Dimitrios
Skrepetos,
PhD
candidate
David
R.
Cheriton
School
of
Computer
Science
We give the first near-linear-time (1+epsilon)-approximation algorithm for the diameter of a weighted unit-disk graph of n vertices, running in O(nlog^2 n) time for any constant epsilon>0, considerably improving the near-O(n^{3/2})-time algorithm of Gao and Zhang [STOC 2003]. We can also construct a (1+epsilon)-approximate distance oracle for weighted unit-disk graphs with O(1) query time, with a similar improvement in the preprocessing time, from near O(n^{3/2}) to O(n\log^3 n). We obtain similar new results for a number of other related problems in the weighted unit-disk graph metric, such as the radius and bichromatic closest pair.
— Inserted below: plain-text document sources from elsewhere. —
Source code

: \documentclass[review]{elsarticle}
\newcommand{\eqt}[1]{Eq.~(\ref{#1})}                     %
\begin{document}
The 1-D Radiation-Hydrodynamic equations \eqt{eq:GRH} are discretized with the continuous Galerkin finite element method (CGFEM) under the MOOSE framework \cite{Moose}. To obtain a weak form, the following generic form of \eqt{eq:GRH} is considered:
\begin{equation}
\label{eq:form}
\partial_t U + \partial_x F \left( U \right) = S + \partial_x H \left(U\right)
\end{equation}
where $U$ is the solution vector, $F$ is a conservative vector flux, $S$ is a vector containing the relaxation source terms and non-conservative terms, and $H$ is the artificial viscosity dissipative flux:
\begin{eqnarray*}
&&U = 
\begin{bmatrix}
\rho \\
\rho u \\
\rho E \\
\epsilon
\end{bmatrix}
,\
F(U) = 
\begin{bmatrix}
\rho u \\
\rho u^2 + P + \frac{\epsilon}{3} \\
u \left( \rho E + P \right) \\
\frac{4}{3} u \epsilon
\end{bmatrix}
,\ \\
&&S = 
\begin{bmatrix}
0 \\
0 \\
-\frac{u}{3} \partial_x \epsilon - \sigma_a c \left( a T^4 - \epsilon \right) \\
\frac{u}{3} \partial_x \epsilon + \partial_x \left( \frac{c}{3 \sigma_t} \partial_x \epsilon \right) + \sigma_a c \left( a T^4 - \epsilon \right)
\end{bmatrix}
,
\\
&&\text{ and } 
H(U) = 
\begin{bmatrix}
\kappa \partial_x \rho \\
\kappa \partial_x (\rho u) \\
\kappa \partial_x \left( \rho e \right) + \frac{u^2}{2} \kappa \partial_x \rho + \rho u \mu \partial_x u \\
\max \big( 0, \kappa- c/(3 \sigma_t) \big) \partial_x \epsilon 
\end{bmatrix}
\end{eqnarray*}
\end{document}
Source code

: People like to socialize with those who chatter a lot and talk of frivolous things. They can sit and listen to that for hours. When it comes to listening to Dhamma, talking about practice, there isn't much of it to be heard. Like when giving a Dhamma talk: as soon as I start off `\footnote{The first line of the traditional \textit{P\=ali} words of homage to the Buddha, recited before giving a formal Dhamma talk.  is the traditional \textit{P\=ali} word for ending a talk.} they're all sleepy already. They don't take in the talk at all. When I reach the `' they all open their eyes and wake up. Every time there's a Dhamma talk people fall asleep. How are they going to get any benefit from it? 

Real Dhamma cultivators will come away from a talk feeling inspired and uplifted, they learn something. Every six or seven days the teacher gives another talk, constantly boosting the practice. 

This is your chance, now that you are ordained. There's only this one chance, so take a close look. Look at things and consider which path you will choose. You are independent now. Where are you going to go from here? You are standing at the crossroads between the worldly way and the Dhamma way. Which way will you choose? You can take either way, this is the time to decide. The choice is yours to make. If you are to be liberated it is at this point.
As a further application, we use our new distance oracle, along with additional ideas, to solve the (1+epsilon)-approximate all-pairs bounded-leg shortest paths problem for a set of n planar points, with near O(n^{2.579}) preprocessing time, O(n^2\log n) space, and O(\log{\log n}) query time, improving the near-cubic preprocessing bound by Roditty and Segal [SODA 2007].
It is a joint work with my supervisor Timothy M. Chan, and it will be presented in SoCG 2018.